Invesco India Arbitrage Fund delivered a 6.1% return over the last year, leading the arbitrage mutual fund category among larger schemes. With UTI and SBI following closely, investors are evaluating these funds as low-risk options for parking cash. Understanding the underlying factors, such as market volatility and price spreads, is essential for assessing these returns.

What Happened

Invesco India Arbitrage Fund has secured the top spot for one-year performance in the arbitrage mutual fund category. As of June 25, 2026, the fund recorded a Compound Annual Growth Rate (CAGR) of 6.1%. This performance places it slightly ahead of peers like the UTI Arbitrage Fund and SBI Arbitrage Opportunities Fund, both of which delivered 6.0% returns over the same period. The analysis covers funds with Assets Under Management (AUM) of at least Rs 1,500 crore.
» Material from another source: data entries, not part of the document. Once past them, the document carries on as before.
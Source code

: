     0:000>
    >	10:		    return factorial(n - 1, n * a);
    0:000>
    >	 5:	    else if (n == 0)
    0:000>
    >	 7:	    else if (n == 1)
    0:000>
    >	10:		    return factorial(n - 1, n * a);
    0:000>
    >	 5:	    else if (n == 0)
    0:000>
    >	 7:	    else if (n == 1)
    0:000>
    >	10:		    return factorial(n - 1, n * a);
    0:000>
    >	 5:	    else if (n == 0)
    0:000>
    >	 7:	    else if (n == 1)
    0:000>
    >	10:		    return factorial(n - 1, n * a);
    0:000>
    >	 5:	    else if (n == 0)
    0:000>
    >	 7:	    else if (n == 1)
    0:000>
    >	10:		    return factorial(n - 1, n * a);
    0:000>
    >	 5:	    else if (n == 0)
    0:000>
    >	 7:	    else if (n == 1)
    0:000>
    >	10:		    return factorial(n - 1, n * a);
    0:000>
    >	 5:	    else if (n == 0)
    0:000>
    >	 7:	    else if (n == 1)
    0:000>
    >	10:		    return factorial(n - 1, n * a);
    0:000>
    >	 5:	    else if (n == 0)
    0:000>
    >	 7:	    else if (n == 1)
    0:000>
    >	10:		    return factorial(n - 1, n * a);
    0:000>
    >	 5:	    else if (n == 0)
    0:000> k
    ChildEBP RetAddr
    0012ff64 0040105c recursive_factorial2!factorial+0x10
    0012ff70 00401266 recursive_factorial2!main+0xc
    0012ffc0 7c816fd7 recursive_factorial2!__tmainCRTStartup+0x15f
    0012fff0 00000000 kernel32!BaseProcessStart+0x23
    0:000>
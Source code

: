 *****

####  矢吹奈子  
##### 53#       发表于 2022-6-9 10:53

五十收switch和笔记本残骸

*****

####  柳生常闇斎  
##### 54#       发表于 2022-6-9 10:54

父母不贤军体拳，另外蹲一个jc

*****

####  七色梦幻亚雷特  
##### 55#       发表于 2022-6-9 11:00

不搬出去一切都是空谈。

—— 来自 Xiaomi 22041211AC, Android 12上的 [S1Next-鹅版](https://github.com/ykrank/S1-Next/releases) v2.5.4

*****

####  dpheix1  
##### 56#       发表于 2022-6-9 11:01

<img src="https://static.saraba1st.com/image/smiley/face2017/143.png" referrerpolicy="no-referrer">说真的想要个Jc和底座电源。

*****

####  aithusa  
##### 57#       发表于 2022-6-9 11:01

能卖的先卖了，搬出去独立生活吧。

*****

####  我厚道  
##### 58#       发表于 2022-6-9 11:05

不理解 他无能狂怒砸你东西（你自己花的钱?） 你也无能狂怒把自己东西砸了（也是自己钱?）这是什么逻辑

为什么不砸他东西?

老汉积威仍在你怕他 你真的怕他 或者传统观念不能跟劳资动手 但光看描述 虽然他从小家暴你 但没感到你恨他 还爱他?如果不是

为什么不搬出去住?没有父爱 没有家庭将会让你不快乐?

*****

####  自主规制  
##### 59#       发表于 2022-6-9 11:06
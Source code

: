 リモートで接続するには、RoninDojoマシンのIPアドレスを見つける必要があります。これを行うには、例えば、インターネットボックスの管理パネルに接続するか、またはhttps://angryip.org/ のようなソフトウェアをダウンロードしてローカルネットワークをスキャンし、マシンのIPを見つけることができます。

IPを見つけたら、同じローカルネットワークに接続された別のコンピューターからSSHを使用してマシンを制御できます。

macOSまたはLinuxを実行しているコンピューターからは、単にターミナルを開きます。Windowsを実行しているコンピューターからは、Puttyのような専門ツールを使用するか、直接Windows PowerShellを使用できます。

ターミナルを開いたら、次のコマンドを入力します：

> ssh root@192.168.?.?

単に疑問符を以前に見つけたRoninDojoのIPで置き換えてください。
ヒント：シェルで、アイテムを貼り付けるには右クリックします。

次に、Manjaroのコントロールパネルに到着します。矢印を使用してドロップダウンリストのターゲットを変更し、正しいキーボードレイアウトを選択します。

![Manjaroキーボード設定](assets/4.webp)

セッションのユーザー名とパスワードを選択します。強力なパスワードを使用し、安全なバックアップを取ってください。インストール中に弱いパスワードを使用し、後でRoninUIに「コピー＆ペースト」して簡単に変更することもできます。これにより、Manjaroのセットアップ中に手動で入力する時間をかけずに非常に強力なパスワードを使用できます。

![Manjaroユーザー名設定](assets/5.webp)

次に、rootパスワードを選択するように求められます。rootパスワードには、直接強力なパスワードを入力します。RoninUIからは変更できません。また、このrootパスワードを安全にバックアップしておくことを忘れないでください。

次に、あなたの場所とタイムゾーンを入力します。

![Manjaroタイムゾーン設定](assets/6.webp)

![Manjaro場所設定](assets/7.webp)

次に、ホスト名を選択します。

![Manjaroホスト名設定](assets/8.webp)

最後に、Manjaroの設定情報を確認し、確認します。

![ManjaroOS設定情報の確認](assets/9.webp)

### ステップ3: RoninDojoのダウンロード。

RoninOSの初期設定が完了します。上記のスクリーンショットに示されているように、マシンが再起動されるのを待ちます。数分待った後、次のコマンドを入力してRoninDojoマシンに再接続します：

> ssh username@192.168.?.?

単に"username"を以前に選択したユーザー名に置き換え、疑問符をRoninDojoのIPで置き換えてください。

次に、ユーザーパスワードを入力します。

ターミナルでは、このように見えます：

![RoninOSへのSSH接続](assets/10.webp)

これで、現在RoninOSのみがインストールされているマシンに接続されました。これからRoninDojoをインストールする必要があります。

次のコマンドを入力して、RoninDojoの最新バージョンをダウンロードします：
Top Performers Across Timeframes

While Invesco India leads the one-year rankings, performance leaders vary depending on the timeframe. For instance, the Kotak Arbitrage Fund holds the largest corpus among the top five funds, with Rs 72,079.2 crore. When looking at longer horizons, both Kotak Arbitrage Fund and UTI Arbitrage Fund have delivered a 7.0% CAGR over the past three years. Shorter-term results also differ, with the HDFC Arbitrage Fund leading in the three-month period at 1.5%, and the UTI Arbitrage Fund topping the one-month returns at 0.8%.

Why Arbitrage Funds Perform Differently

Arbitrage funds primarily generate returns by exploiting price differences between the cash market and the derivatives market. Because these funds use complex hedging strategies, their performance is not based on direct stock price movement. Instead, it relies on the "spread," which is the difference in price between buying a stock in the cash market and selling it in the futures market. If this spread narrows due to low market volatility or changes in interest rates, the potential returns for the fund can decrease.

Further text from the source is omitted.